O curioso é que das três versões ouvidas nesta sequência do filme realizado por Luís Galvão Teles ao lado do seu filho Gonçalo, a de Joana é a mais criativa, ousada e, como se costuma carinhosamente afirmar num ambiente universitário, um pensamento “out of the box“. Já na do suposto Génio, a banalidade e a superficialidade são evidentes. Esta particular sequência remete-nos a um problema vivido em grande parte das Escolas de Cinema do nosso país: o sufoco da criatividade e a formatação de mentes para as quais são criadas arquétipos cinematográficos dispostos a executar o que aprenderam no meio de ensino e nunca pondo em causa tais veias académicas. O resultado, como diria Tarkovsky, é a formação de meros ilustradores e não futuros cineastas.

Se esta determinada cena tinha como propósitos criticar a forma como as universidades combatem a criatividade pessoal, isso não fica claro, mas garante-se que em “Gelo” encontramos um modesto filme que reúne elementos de ficção científica, dirigindo-as para um território mais emocional e intimista e invocando questões sobre a imortalidade e a condição humana. A nossa história, aquela aqui contada, mostra duas jovens completamente distintas, Catarina e Joana, até certo ponto ligadas. O espectador, porém, terá que desvendar tal vínculo enquanto é atirado para uma conspiração científica, uma corporação – Vida Futura – que tem como objetivo prolongar a vida humana através do ADN de um homem congelado há mais de 20.000 anos. Em paralelo, uma rapariga parte para Lisboa para estudar cinema, pelo caminho conhece um rapaz instintivo e misterioso que lhe fala sobre o destino e vozes intransmissíveis.

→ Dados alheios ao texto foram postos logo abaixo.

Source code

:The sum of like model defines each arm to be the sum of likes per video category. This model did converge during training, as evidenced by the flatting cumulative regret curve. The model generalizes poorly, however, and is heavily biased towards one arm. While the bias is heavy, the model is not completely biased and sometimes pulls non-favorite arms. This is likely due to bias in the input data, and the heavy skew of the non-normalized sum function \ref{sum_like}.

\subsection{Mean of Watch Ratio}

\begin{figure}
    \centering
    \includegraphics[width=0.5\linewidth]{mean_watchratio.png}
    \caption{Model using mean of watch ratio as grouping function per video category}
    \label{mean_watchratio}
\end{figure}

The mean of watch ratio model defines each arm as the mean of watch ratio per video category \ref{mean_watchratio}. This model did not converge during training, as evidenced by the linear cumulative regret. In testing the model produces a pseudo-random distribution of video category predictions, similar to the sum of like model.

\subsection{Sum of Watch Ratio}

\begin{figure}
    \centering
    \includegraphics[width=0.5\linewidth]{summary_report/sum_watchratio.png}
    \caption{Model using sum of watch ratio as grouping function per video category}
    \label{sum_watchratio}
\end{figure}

Gelo” é uma obra tecnicamente capaz (basta olhar para a fotografia de João Ribeiro, que este ano ainda nos presenteia com “Cartas da Guerra”), apoiado num elenco de igual aptidão. O argumento, esse, escrito pela dupla Galvão Teles e por Luís Diogo (para que possamos perdoar-lhe do inenarrável “Pecado Fatal”), teve a proeza de evitar o explícito e o espalhafatoso que este género poderia suscitar. Todavia foi incapaz de fugir aos eventuais buracos argumentativos, e um deles é a inevitável imposição da coprodução, a protagonista espanhola que é estampada na intriga de maneira ilógica.

Mas “desligando” dessas “recaídas de joelhos”, é uma experiência cativante, a de encontrar neste “Gelo” um fresco sopro de vida no cinema português. Nunca recorrendo ao pornográfico “mainstream” nem ao protótipo televisivo que culmina êxitos de bilheteira nacionais, nem sequer afasta-se das audiências com inquisições intelectuais. É simplesmente um exercício de narrativa que se explora nos cantos e recantos obscuros da nossa cinematografia. Agora se perdurará, isso será outra questão, talvez respondida numa qualquer história elaborada por “génios”.